# MCMC Settings

#### 2018-12-04

In JointAI, models are estimated in the Bayesian framework, using MCMC (Markov Chain Monte Carlo) sampling. The sampling is done by the software JAGS (“Just Another Gibbs Sampler”), which performs Gibbs sampling. JointAI pre-processes the data to get it into a form that can be passed to JAGS and writes the JAGS model. The R package rjags is used as interface to JAGS.

Here, we describe how to specify the arguments in the main functions that control MCMC related settings. To learn more about how to specify the other arguments in JointAI models, check out the vignette on Model Specification.
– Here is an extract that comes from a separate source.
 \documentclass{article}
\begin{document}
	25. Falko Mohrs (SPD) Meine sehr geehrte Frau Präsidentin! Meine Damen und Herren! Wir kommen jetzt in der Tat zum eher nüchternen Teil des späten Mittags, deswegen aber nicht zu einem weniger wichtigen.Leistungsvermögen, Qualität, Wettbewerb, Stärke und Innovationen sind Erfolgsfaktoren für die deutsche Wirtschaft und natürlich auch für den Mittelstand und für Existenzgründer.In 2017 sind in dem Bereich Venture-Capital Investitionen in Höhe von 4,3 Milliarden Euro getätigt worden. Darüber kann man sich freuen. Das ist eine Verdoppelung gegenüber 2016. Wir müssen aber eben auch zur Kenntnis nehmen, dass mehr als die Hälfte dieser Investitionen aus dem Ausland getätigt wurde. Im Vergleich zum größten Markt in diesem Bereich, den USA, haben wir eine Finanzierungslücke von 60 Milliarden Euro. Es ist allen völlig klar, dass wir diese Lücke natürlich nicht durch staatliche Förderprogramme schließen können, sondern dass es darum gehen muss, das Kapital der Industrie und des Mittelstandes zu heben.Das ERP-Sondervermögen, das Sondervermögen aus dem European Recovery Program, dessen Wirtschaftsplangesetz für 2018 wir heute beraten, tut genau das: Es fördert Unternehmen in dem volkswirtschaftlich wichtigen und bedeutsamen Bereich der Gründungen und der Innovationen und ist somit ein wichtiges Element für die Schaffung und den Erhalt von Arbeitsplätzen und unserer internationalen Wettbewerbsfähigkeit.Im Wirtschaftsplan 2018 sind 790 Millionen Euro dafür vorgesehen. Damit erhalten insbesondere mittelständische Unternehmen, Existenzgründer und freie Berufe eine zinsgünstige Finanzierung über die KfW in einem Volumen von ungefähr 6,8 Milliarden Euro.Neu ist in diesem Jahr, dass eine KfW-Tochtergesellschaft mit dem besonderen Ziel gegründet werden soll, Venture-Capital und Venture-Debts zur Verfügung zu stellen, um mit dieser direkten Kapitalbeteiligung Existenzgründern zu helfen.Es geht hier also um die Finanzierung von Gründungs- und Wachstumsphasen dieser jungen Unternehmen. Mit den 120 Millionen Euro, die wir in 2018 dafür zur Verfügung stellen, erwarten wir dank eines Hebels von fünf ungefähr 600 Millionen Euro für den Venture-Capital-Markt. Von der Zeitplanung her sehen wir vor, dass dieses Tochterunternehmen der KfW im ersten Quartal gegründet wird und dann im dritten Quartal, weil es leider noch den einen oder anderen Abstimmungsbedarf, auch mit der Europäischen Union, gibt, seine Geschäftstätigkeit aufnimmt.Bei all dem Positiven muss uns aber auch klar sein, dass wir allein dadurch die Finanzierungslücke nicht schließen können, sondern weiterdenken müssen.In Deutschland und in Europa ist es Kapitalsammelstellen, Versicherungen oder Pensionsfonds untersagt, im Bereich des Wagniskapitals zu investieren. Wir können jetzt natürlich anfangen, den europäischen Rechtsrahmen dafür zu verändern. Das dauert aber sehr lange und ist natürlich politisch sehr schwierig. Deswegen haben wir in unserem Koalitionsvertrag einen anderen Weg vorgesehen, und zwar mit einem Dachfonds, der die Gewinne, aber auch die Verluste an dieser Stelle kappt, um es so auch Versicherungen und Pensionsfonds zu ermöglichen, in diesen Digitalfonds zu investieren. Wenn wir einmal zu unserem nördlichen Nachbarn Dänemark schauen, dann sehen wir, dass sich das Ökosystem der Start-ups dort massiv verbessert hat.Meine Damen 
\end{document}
In this vignette we use the NHANES data for examples in cross-sectional data and the dataset simLong for examples in longitudinal data. For more info on these datasets, check out the vignette Visualizing Incomplete Data, in which the distributions of variables and missing values in both sets is explored.

Note:
In many of the examples we use progress.bar = 'none' which prevents printing of the progress of the MCMC sampling, since this would result in lengthy output in the vignette.

## Chains and Iterations

In MCMC sampling, values are drawn from a probability distribution. The distribution the current value is drawn from depends on the previously drawn value (but not on values before that). Values, thus, form a chain. Once the chain has converged, its elements can be seen as a sample from the target posterior distribution.

### Number of chains

To evaluate convergence of MCMC chains it is helpful to create multiple chains, that have different starting values. The argument n.chains selects the number of chains (by default, n.chains = 3).

For calculating the model summary, multiple chains are merged.

JAGS has an adaptive mode, in which samplers are optimized (for example the step size is adjusted). Samples obtained during the adaptive mode do not form a Markov chain and are discarded. The argument n.adapt controls the length of this adaptive phase.

The default value for n.adapt is 100, which works well in many of the examples considered here. Complex models may require longer adaptive phases. If the adaptive phase is not sufficient for JAGS to optimize the samplers, a warning message will be printed (see example below).

### Sampling iterations

n.iter specifies the number of iterations in the sampling phase, i.e., the length of the MCMC chain. How many samples are required to reach convergence and to have sufficient precision depends on the complexity of data and model, and may range from as few as 100 to several million.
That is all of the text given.